The Kite Runner – setting

Amir’s Kabul that we see in 1975 is a vibrant and cheerful one. The streets are bustling and street vendors and shops spill across the roads. There are cars and horses and people milling around everywhere. Amir’s home is in a wealthier part of Kabul where the houses are surrounded by gated and walled gardens. Each one seems to be its own mini palace. There is a sense of luxury and safety here.

The Kabul we see here seems to have a bright culture. There are traditional kite tournaments held annually where the young and adults pull together to put on a massive festival. At the Eid festival the streets are again packed with people celebrating and sharing. There is music and art. The education system allows females and males to go to university. Western culture infiltrates the country, with John Wayne country films playing in the cinemas. The politics, although not without corruption, appears to be stable and democratic. The social system still seems to follow an archaic model. There are clear demarcations between the status of various ethnic groups. The Pashtuns are clearly at the top of the rankings, with Amir and Assef coming from wealthy backgrounds. Ali and Hassan, who are Hazara are servants. They get picked on by other people and are seen as having a low status in the world because of their ethnicity.

The Afghan community in America still retains much of the social stratification we saw in 70’s Kabul. When in typical American society the Afghan community mostly mirrors the behaviours of their new country. When in Afghan society they revert back to old customs. For example, at the Afghan market Amir and Soraya cannot be alone together and is frowned upon when Amir approaches Soraya himself instead of sending his father. We see a traditional Afghan wedding when Amir and Soraya get married and the greetings between the General and Baba follow traditional Afghan protocol.

When Amir goes back to Afghanistan it is very much a country torn apart by several decades of war and civil unrest. The buildings are close to crumbling down, the markets have all closed down and the streets are deserted apart from the orphans, beggars and stray dogs.
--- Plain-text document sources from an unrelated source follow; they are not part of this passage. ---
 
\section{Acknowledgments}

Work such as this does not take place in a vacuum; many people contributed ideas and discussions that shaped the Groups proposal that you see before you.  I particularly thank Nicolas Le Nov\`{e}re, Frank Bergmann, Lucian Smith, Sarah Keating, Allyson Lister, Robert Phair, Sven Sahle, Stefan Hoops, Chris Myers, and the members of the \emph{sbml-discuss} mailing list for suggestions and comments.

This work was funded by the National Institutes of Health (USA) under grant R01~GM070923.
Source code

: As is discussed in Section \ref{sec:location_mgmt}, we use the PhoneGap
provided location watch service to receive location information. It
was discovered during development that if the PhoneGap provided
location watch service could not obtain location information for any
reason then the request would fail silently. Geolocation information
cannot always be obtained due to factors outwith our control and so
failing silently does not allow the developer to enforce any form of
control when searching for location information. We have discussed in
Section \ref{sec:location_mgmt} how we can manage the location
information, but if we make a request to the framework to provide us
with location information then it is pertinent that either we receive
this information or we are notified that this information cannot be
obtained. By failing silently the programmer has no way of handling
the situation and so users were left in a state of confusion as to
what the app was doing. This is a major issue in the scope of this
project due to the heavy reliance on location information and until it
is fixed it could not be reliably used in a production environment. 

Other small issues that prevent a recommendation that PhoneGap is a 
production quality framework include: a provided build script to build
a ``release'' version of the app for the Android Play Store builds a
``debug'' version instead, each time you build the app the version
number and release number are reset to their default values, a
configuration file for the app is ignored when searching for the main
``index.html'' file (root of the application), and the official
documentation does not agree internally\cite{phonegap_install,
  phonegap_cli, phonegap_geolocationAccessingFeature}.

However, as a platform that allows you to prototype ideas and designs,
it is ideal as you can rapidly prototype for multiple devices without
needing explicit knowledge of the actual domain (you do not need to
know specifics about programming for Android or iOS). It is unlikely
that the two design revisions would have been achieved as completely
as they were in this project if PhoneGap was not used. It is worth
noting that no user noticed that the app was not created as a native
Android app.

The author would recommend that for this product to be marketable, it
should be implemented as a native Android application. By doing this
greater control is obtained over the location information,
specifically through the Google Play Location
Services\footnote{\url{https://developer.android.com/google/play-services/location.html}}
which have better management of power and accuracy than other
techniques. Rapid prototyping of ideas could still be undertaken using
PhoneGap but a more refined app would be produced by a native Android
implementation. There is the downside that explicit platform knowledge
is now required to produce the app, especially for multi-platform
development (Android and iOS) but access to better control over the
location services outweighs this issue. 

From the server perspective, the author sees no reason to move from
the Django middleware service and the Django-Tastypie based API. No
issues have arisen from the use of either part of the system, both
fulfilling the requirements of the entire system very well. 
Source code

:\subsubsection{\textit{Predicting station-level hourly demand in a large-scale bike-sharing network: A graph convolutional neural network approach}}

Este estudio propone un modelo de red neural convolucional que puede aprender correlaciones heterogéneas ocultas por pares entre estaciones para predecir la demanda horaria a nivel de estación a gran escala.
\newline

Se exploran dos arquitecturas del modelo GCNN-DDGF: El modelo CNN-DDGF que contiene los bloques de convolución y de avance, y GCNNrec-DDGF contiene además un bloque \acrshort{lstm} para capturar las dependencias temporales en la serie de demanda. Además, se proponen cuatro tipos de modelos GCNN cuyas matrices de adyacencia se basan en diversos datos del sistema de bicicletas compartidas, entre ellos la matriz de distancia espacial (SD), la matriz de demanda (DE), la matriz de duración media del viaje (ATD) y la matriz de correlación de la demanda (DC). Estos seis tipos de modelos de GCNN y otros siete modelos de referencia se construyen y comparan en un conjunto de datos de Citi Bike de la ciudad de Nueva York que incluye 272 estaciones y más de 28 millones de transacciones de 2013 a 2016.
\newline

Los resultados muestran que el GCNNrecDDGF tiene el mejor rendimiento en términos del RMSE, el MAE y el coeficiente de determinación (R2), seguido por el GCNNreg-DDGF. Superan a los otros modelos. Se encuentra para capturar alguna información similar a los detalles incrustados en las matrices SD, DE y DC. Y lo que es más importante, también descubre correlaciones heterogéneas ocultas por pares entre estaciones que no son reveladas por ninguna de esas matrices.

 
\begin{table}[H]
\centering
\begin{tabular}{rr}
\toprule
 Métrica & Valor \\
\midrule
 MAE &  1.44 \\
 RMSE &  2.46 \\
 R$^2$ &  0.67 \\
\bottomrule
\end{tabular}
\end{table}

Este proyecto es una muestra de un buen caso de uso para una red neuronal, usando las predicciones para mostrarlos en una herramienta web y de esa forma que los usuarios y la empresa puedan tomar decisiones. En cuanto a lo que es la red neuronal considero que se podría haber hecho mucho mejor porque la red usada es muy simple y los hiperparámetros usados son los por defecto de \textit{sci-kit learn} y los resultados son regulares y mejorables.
The Afghanistan Amir returns to is under the dictatorship of the Taliban. They have imposed a strict regime over the nation, which uses their interpretation of Islam to impose strict rules on the people. The Taliban uses fear to ensure that the people do as they say. Many of the arts have been banned and traditions such as kite flying have been stopped. The social system has become worse, women have little freedom, men who refuse to join the Taliban are executed and ethnic groups living in the cities are wiped out (this is how Hassan is killed).

For this book to work in another setting or time, the writer would have to pick somewhere that had both racial and religious tensions going on and where another state or country was seen as a ‘Holy Grail’ land. For example, this story might have also worked in Northern Ireland in the 80’s where a long history of British rule and tensions between Protestants and Catholics caused a great deal of unrest.